Mark Churchill said...

Okay, Patrick, since you asked (or at least anticipated)...

The migration of large numbers of falcons, and in particular peregrines, along Assateague and other barrier islands first came to light in 1938. Falconers, beginning with Al Nye and others from the DC area, began trapping there the following year. The dig-in or "headset" method is much as you describe, although the bushel baskets employed were more typically used for blue crabs than apples. The bow net, however, although occasionaly employed as an alternate technique, was not usually a part of the dig-in. The trapper buried in the sand would instead simply bare-hand the peregrine by the legs while it fed on the pigeon.
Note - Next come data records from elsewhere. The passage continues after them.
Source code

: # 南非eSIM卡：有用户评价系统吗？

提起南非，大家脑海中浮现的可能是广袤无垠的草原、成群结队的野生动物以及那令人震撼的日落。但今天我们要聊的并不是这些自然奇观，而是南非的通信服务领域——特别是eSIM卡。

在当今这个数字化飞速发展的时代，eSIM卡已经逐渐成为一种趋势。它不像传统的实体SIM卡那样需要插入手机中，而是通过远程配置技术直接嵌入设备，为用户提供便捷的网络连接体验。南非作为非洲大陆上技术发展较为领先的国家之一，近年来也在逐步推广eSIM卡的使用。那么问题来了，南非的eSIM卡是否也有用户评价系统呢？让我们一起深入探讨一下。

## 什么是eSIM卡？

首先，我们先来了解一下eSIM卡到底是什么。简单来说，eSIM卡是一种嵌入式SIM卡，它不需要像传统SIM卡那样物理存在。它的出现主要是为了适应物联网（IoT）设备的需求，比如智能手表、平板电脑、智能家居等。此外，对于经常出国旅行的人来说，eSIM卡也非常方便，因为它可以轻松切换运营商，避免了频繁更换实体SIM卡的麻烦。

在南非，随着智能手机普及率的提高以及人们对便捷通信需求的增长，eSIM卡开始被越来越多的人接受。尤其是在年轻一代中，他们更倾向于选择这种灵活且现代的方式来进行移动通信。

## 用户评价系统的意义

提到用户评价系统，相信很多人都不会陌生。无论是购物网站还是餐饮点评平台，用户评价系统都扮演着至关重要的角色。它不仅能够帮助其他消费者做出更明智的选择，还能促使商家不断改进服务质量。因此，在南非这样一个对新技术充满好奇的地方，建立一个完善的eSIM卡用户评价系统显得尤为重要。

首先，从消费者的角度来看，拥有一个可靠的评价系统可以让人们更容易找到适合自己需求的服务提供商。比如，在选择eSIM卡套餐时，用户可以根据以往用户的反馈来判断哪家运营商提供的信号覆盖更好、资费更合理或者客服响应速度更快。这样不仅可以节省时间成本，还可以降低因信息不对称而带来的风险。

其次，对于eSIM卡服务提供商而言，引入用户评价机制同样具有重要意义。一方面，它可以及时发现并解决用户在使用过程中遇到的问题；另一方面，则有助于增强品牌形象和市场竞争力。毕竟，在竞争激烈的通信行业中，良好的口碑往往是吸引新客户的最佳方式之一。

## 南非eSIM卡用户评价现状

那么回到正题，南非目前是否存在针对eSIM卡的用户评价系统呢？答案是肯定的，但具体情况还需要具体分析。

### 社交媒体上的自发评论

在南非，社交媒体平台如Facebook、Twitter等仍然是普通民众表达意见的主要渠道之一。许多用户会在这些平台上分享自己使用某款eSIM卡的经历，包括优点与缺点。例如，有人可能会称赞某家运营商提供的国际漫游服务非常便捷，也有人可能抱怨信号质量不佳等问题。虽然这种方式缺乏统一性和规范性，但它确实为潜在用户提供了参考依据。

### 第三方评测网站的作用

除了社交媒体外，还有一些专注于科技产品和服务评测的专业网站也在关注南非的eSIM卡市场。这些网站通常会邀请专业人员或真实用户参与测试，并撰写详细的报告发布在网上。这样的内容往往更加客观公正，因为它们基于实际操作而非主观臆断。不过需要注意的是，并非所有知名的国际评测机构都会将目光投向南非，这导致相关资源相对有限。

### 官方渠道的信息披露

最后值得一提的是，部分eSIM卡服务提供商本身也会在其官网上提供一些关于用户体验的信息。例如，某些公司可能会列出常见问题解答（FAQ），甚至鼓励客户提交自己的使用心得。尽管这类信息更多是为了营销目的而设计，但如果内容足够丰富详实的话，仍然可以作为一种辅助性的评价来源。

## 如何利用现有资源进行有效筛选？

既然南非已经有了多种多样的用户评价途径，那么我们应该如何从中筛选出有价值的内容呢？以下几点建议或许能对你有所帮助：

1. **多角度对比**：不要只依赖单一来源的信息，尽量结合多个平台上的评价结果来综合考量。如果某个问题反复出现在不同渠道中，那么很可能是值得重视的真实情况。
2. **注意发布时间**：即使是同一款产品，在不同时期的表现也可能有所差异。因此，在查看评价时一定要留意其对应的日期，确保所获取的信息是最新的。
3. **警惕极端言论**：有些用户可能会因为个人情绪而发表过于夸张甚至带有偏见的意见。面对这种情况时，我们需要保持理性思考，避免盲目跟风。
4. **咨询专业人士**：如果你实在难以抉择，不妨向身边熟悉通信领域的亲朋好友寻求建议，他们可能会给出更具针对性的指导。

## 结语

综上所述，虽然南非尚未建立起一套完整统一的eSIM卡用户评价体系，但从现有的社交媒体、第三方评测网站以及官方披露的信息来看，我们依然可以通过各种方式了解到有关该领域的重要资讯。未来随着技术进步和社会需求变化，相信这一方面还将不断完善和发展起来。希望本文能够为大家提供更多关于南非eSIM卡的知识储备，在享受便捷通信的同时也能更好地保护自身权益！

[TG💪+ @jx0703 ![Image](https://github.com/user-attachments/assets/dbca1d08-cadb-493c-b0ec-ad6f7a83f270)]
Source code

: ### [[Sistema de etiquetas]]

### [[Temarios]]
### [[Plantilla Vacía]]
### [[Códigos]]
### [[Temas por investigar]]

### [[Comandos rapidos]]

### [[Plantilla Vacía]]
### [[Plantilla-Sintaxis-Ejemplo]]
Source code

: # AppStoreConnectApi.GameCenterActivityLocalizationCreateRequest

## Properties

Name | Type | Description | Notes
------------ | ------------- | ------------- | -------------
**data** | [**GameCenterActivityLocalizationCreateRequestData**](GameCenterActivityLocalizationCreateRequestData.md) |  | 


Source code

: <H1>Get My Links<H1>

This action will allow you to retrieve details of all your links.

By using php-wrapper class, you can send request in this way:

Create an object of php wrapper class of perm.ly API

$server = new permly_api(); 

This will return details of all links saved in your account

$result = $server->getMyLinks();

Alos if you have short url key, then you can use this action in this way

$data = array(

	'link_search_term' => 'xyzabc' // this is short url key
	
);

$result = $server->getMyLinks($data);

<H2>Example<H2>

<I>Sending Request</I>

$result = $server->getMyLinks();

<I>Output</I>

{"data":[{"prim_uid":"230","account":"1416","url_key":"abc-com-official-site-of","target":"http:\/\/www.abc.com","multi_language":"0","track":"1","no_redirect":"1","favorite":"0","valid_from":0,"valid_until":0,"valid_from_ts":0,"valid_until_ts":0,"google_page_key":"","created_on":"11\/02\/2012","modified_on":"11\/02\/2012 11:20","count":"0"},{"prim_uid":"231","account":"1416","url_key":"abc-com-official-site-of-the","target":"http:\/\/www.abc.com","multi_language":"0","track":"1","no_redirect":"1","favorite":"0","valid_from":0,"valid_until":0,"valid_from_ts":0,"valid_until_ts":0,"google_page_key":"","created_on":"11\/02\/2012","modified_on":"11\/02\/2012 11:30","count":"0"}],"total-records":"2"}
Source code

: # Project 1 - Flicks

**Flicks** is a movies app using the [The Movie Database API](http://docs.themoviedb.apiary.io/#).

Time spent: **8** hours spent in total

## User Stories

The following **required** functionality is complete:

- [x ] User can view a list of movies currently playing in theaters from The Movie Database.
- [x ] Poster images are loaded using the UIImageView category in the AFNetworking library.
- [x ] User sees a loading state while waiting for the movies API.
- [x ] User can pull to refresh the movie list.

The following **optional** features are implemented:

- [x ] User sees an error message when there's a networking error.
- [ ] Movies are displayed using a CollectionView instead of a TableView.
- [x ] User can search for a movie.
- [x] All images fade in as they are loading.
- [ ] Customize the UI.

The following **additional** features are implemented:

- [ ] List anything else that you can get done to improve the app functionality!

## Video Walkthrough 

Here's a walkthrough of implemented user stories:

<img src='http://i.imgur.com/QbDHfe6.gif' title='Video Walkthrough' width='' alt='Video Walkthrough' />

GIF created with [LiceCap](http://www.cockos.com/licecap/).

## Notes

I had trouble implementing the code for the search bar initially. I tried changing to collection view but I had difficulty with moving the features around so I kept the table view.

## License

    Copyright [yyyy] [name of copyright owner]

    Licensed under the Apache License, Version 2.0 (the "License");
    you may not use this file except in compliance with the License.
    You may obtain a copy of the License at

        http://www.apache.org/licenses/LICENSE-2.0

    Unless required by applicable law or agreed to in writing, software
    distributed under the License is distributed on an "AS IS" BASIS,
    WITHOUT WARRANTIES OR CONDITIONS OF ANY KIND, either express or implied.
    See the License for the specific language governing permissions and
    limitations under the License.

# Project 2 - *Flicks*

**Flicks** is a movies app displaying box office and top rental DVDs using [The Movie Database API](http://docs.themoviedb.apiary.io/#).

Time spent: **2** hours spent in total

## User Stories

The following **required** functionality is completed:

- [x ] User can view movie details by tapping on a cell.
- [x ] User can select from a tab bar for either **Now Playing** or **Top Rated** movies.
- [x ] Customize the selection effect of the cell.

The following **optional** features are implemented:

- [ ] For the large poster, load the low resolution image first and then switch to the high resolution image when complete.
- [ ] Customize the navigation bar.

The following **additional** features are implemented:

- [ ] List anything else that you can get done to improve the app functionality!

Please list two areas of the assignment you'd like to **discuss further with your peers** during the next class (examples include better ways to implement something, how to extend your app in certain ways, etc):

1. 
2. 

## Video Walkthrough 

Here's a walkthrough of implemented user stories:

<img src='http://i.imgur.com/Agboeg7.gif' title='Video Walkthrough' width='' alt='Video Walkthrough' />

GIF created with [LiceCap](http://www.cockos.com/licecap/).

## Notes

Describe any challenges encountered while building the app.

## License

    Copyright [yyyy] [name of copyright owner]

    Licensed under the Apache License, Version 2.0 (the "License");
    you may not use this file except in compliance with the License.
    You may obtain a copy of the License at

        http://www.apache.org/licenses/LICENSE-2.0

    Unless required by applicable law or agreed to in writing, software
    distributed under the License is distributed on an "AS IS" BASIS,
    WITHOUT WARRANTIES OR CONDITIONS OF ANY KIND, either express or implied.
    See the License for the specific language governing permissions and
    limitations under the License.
The dig-in technique was eventually eclipsed by the harnessed pigeon method, introduced to Assateague by Brian McDonald. A pigeon wearing a specially-designed jacket bearing monofilament nooses and attached to a light line would be tossed out, taken by the peregrine, and eventually snare the feeding falcon in the nooses. This method is still used by falcon researchers at Assateague and other migration hotspots.

Incidentally, the Assateague falcon-trappers were the first to realize that the "beach birds" were a separate subspecies of peregrine from the more familiar "rock peregrines" (Falco peregrinus anatum) that nested on cliffs in the eastern U.S. The paler "beach birds" were eventually described as F. p. tundrius; their nesting grounds are in the Arctic.

PBurns said...

Exellent Mark -- thanks for this. I recall being told folks used to be woried about getting run over by other jeeps when they had those bushel baskets over their head. What a way to go!

P

Mark Churchill said...

Funny you should mention that... In his new book Falcon Fever, Tim Gallagher recounts an episode from his California boyhood in which he inadvertently happens upon (and spoils) a dig-in by two of his friends trying to catch a kestrel. Instead of a bushel basket, the headset was a cardboard box. "Hey, you should thank us," notes another friend. "A box on the shoulder of the road is just the kind of thing people like to hit with a car. If I had a car, I would've run you over."